Task statement >> What you hand back must match the records word for word, with no pictures.

··· Provided data ···

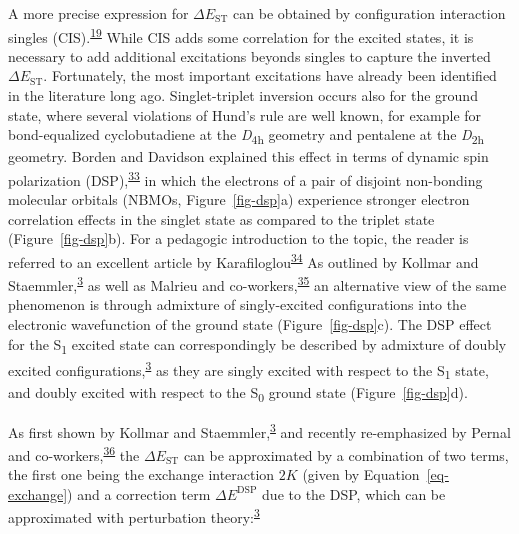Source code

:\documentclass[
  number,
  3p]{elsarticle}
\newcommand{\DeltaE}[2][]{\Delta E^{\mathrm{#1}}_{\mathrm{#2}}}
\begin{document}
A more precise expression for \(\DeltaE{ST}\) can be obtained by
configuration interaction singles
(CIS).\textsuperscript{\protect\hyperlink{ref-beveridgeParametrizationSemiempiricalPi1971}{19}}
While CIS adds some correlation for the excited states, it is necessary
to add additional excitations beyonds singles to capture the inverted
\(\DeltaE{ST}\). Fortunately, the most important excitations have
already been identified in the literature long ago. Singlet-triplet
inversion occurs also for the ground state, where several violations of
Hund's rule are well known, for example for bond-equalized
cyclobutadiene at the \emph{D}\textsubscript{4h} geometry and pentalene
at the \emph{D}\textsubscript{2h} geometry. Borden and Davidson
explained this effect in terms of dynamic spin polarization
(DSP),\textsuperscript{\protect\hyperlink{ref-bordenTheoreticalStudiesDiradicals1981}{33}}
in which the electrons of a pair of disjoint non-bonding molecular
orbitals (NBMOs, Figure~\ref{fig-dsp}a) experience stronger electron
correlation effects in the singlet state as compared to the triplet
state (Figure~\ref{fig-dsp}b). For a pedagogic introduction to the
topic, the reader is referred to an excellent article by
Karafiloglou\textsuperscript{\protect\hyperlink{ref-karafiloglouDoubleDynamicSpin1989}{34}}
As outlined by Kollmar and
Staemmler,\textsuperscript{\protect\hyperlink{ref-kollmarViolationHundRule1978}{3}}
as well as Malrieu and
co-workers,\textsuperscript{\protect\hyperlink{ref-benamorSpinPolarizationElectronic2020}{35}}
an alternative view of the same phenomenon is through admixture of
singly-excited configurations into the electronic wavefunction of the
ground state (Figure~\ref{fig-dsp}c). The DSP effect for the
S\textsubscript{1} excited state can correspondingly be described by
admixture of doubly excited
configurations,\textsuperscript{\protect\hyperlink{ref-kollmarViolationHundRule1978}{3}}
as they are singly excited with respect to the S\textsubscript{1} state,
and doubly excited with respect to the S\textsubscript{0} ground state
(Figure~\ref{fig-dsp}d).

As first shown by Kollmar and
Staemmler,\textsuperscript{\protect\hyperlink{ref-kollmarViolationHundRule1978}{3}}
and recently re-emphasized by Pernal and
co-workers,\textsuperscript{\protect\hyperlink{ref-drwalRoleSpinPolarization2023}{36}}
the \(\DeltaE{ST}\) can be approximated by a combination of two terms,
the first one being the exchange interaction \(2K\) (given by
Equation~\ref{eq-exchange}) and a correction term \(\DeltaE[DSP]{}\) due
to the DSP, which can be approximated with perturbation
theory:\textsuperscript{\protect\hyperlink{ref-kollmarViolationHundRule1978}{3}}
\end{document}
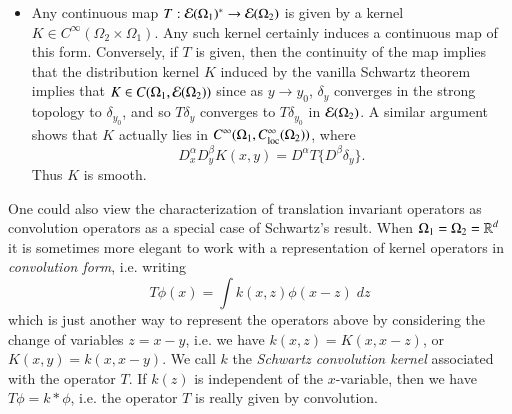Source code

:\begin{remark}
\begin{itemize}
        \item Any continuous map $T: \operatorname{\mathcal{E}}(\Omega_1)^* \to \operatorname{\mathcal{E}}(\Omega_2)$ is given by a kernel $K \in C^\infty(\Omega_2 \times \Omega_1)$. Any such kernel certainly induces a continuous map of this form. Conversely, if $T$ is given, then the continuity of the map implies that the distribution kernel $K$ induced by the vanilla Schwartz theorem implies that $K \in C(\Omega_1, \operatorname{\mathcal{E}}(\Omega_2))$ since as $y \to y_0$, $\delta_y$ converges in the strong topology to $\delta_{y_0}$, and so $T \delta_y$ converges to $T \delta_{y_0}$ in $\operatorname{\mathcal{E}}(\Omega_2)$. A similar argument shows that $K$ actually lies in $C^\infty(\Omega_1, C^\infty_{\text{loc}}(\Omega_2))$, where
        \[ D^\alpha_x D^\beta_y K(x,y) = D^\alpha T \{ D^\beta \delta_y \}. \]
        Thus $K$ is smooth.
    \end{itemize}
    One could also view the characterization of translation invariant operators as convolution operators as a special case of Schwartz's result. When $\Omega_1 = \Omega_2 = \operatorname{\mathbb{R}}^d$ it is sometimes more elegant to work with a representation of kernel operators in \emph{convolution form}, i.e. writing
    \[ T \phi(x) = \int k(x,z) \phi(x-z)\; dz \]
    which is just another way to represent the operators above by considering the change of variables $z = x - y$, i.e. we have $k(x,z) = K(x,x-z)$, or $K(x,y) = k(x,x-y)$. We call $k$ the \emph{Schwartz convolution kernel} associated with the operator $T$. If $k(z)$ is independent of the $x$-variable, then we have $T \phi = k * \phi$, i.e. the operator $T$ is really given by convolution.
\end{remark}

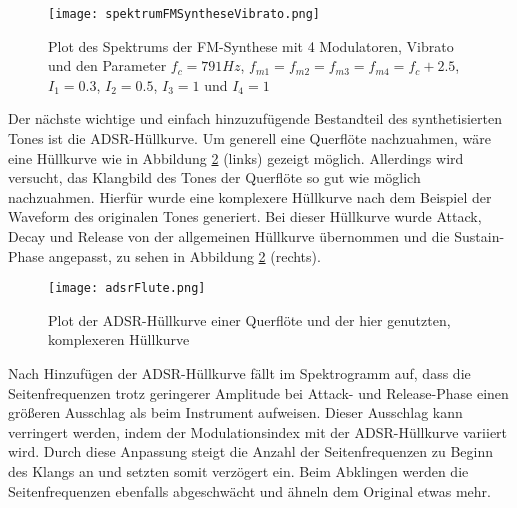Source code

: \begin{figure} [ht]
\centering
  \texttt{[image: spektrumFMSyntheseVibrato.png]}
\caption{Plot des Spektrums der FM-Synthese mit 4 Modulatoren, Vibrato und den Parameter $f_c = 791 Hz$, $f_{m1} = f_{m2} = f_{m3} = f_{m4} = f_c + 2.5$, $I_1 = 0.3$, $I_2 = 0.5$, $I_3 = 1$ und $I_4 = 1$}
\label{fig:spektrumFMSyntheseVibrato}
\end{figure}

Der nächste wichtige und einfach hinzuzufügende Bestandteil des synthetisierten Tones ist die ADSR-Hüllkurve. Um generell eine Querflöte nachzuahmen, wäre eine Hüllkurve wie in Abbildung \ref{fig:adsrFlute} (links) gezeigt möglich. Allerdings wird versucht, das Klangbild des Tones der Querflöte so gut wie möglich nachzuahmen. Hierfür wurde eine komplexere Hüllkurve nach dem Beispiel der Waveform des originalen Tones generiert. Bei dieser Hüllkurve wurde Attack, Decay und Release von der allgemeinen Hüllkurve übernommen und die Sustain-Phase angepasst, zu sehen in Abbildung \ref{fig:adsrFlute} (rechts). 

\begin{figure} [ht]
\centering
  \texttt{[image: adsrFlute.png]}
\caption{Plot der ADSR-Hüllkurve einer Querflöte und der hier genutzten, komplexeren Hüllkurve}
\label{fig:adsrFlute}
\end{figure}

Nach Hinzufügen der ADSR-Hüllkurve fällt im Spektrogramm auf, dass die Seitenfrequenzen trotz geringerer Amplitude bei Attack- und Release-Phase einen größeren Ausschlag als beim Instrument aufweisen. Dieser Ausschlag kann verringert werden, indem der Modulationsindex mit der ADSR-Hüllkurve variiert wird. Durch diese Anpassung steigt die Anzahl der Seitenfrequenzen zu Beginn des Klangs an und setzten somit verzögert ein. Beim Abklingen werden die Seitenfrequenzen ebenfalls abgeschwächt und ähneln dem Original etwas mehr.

···

Expected answer >>
Source code

:\documentclass[
  number,
  3p]{elsarticle}
\newcommand{\DeltaE}[2][]{\Delta E^{\mathrm{#1}}_{\mathrm{#2}}}
\begin{document}
A more precise expression for \(\DeltaE{ST}\) can be obtained by
configuration interaction singles
(CIS).\textsuperscript{\protect\hyperlink{ref-beveridgeParametrizationSemiempiricalPi1971}{19}}
While CIS adds some correlation for the excited states, it is necessary
to add additional excitations beyonds singles to capture the inverted
\(\DeltaE{ST}\). Fortunately, the most important excitations have
already been identified in the literature long ago. Singlet-triplet
inversion occurs also for the ground state, where several violations of
Hund's rule are well known, for example for bond-equalized
cyclobutadiene at the \emph{D}\textsubscript{4h} geometry and pentalene
at the \emph{D}\textsubscript{2h} geometry. Borden and Davidson
explained this effect in terms of dynamic spin polarization
(DSP),\textsuperscript{\protect\hyperlink{ref-bordenTheoreticalStudiesDiradicals1981}{33}}
in which the electrons of a pair of disjoint non-bonding molecular
orbitals (NBMOs, Figure~\ref{fig-dsp}a) experience stronger electron
correlation effects in the singlet state as compared to the triplet
state (Figure~\ref{fig-dsp}b). For a pedagogic introduction to the
topic, the reader is referred to an excellent article by
Karafiloglou\textsuperscript{\protect\hyperlink{ref-karafiloglouDoubleDynamicSpin1989}{34}}
As outlined by Kollmar and
Staemmler,\textsuperscript{\protect\hyperlink{ref-kollmarViolationHundRule1978}{3}}
as well as Malrieu and
co-workers,\textsuperscript{\protect\hyperlink{ref-benamorSpinPolarizationElectronic2020}{35}}
an alternative view of the same phenomenon is through admixture of
singly-excited configurations into the electronic wavefunction of the
ground state (Figure~\ref{fig-dsp}c). The DSP effect for the
S\textsubscript{1} excited state can correspondingly be described by
admixture of doubly excited
configurations,\textsuperscript{\protect\hyperlink{ref-kollmarViolationHundRule1978}{3}}
as they are singly excited with respect to the S\textsubscript{1} state,
and doubly excited with respect to the S\textsubscript{0} ground state
(Figure~\ref{fig-dsp}d).

As first shown by Kollmar and
Staemmler,\textsuperscript{\protect\hyperlink{ref-kollmarViolationHundRule1978}{3}}
and recently re-emphasized by Pernal and
co-workers,\textsuperscript{\protect\hyperlink{ref-drwalRoleSpinPolarization2023}{36}}
the \(\DeltaE{ST}\) can be approximated by a combination of two terms,
the first one being the exchange interaction \(2K\) (given by
Equation~\ref{eq-exchange}) and a correction term \(\DeltaE[DSP]{}\) due
to the DSP, which can be approximated with perturbation
theory:\textsuperscript{\protect\hyperlink{ref-kollmarViolationHundRule1978}{3}}
\end{document}
Source code

:\begin{remark}
\begin{itemize}
        \item Any continuous map $T: \operatorname{\mathcal{E}}(\Omega_1)^* \to \operatorname{\mathcal{E}}(\Omega_2)$ is given by a kernel $K \in C^\infty(\Omega_2 \times \Omega_1)$. Any such kernel certainly induces a continuous map of this form. Conversely, if $T$ is given, then the continuity of the map implies that the distribution kernel $K$ induced by the vanilla Schwartz theorem implies that $K \in C(\Omega_1, \operatorname{\mathcal{E}}(\Omega_2))$ since as $y \to y_0$, $\delta_y$ converges in the strong topology to $\delta_{y_0}$, and so $T \delta_y$ converges to $T \delta_{y_0}$ in $\operatorname{\mathcal{E}}(\Omega_2)$. A similar argument shows that $K$ actually lies in $C^\infty(\Omega_1, C^\infty_{\text{loc}}(\Omega_2))$, where
        \[ D^\alpha_x D^\beta_y K(x,y) = D^\alpha T \{ D^\beta \delta_y \}. \]
        Thus $K$ is smooth.
    \end{itemize}
    One could also view the characterization of translation invariant operators as convolution operators as a special case of Schwartz's result. When $\Omega_1 = \Omega_2 = \operatorname{\mathbb{R}}^d$ it is sometimes more elegant to work with a representation of kernel operators in \emph{convolution form}, i.e. writing
    \[ T \phi(x) = \int k(x,z) \phi(x-z)\; dz \]
    which is just another way to represent the operators above by considering the change of variables $z = x - y$, i.e. we have $k(x,z) = K(x,x-z)$, or $K(x,y) = k(x,x-y)$. We call $k$ the \emph{Schwartz convolution kernel} associated with the operator $T$. If $k(z)$ is independent of the $x$-variable, then we have $T \phi = k * \phi$, i.e. the operator $T$ is really given by convolution.
\end{remark}

Source code

: \begin{figure} [ht]
\centering
  \texttt{[image: spektrumFMSyntheseVibrato.png]}
\caption{Plot des Spektrums der FM-Synthese mit 4 Modulatoren, Vibrato und den Parameter $f_c = 791 Hz$, $f_{m1} = f_{m2} = f_{m3} = f_{m4} = f_c + 2.5$, $I_1 = 0.3$, $I_2 = 0.5$, $I_3 = 1$ und $I_4 = 1$}
\label{fig:spektrumFMSyntheseVibrato}
\end{figure}

Der nächste wichtige und einfach hinzuzufügende Bestandteil des synthetisierten Tones ist die ADSR-Hüllkurve. Um generell eine Querflöte nachzuahmen, wäre eine Hüllkurve wie in Abbildung \ref{fig:adsrFlute} (links) gezeigt möglich. Allerdings wird versucht, das Klangbild des Tones der Querflöte so gut wie möglich nachzuahmen. Hierfür wurde eine komplexere Hüllkurve nach dem Beispiel der Waveform des originalen Tones generiert. Bei dieser Hüllkurve wurde Attack, Decay und Release von der allgemeinen Hüllkurve übernommen und die Sustain-Phase angepasst, zu sehen in Abbildung \ref{fig:adsrFlute} (rechts). 

\begin{figure} [ht]
\centering
  \texttt{[image: adsrFlute.png]}
\caption{Plot der ADSR-Hüllkurve einer Querflöte und der hier genutzten, komplexeren Hüllkurve}
\label{fig:adsrFlute}
\end{figure}

Nach Hinzufügen der ADSR-Hüllkurve fällt im Spektrogramm auf, dass die Seitenfrequenzen trotz geringerer Amplitude bei Attack- und Release-Phase einen größeren Ausschlag als beim Instrument aufweisen. Dieser Ausschlag kann verringert werden, indem der Modulationsindex mit der ADSR-Hüllkurve variiert wird. Durch diese Anpassung steigt die Anzahl der Seitenfrequenzen zu Beginn des Klangs an und setzten somit verzögert ein. Beim Abklingen werden die Seitenfrequenzen ebenfalls abgeschwächt und ähneln dem Original etwas mehr.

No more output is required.